海外を旅する上で必要なものというのは沢山ある。まずパスポートが必要だし、お金も必要だし、あと勇気も必要だし、その反面場合によっては臆病さも必要だったりする。でも時として痛感するのは「情報の大切さ」である。情報無しに旅することは不可能に近い。そして情報を得るのにもっとも簡単な方法はガイドブックである。


よく


「ガイドブックなんかいらないよ。現地で人に尋ねればすむことだ。」


という旅行者がいるけれど、それは現地人から「情報をもらっている」のであり、結局のところガイドブックを使ってないだけで、情報を利用していることにかわりはない。そんなわけで僕の場合は特に信念などは持ち合わせていないので、ガイドブックを持って旅行に出るし、持っていくからには活用している。面倒なので隅から隅まで熟読したりはしないが、宿とか交通機関など、重要なところは必ず目を通す。ときには僕にとっては珍しいことだけど、観光に関する記載まで読んだりして、実際にそのとおり観光することだってたまにはある。特にアジスアベバではもう2週間も滞在しているからさすがにやることなくなって、ガイドブック片手にかなり観光した。

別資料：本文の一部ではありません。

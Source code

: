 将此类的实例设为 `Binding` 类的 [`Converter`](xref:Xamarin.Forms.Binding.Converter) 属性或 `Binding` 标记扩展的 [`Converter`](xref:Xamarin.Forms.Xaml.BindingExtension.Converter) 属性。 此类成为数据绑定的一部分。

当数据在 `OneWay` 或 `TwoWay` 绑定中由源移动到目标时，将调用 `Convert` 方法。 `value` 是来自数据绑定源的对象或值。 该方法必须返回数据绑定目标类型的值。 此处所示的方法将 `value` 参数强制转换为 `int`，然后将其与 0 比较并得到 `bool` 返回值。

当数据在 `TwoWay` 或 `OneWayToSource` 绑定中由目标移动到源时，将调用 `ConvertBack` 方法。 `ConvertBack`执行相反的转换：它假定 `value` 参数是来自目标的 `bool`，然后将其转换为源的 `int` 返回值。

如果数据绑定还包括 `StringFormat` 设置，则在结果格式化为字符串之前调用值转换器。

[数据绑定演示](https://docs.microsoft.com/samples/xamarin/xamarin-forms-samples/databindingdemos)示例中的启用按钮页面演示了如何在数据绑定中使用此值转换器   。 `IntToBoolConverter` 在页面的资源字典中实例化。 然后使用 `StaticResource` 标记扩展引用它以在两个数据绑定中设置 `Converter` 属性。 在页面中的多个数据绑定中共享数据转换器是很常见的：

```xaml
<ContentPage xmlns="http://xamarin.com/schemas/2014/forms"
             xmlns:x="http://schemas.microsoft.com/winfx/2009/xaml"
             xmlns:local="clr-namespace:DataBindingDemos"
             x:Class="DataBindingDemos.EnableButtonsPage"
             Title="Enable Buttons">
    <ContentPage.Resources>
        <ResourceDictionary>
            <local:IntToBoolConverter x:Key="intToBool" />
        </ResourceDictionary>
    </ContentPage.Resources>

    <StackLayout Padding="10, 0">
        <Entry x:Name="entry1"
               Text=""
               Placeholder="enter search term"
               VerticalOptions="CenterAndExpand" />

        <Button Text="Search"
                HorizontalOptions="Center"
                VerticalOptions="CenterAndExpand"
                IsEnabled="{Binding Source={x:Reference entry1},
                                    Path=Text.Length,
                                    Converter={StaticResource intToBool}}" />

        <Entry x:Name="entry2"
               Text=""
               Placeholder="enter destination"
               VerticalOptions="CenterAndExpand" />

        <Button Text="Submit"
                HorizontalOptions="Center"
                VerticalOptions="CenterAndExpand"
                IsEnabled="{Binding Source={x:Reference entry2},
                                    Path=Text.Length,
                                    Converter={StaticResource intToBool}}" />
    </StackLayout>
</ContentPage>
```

いや、どうしてそんなに長く滞在していたのかというと、実はクリスマスを待っていたのである。


「こんな時期にクリスマス?」


そう思われる読者もおられるかもしれないが、実はエチオピアはキリスト教国ではあるがその解釈の違いから独自の暦を採用しており、我々の暦で9月11日がこちらでは新年の1月1日にあたるのだ。つまり現在こちらでは12月の下旬ということになる・・・と、偉そうにウンチクを並べてみたが実は全部ガイドブックに書いてあったことである。僕はそのガイドブックのエチオピア暦に関する記述を読んで、2週間くらいならアジスアベアに滞在してエチオピアのクリスマスを見てみようかな、と思ってアジスアベバに残っていたのである。ひょっとしたら


「クリスマスなんてどこの国でも体験できる」


という方もいるかもしれないが、ハッキリ言ってその考えは違っている。クリスマスとはあくまでキリスト教の祭日であり、キリスト教国のクリスマスというのは、やはり本家ならではの独特な雰囲気をもっている。日本の商業主義オンリーのクリスマスとは全然違うのである。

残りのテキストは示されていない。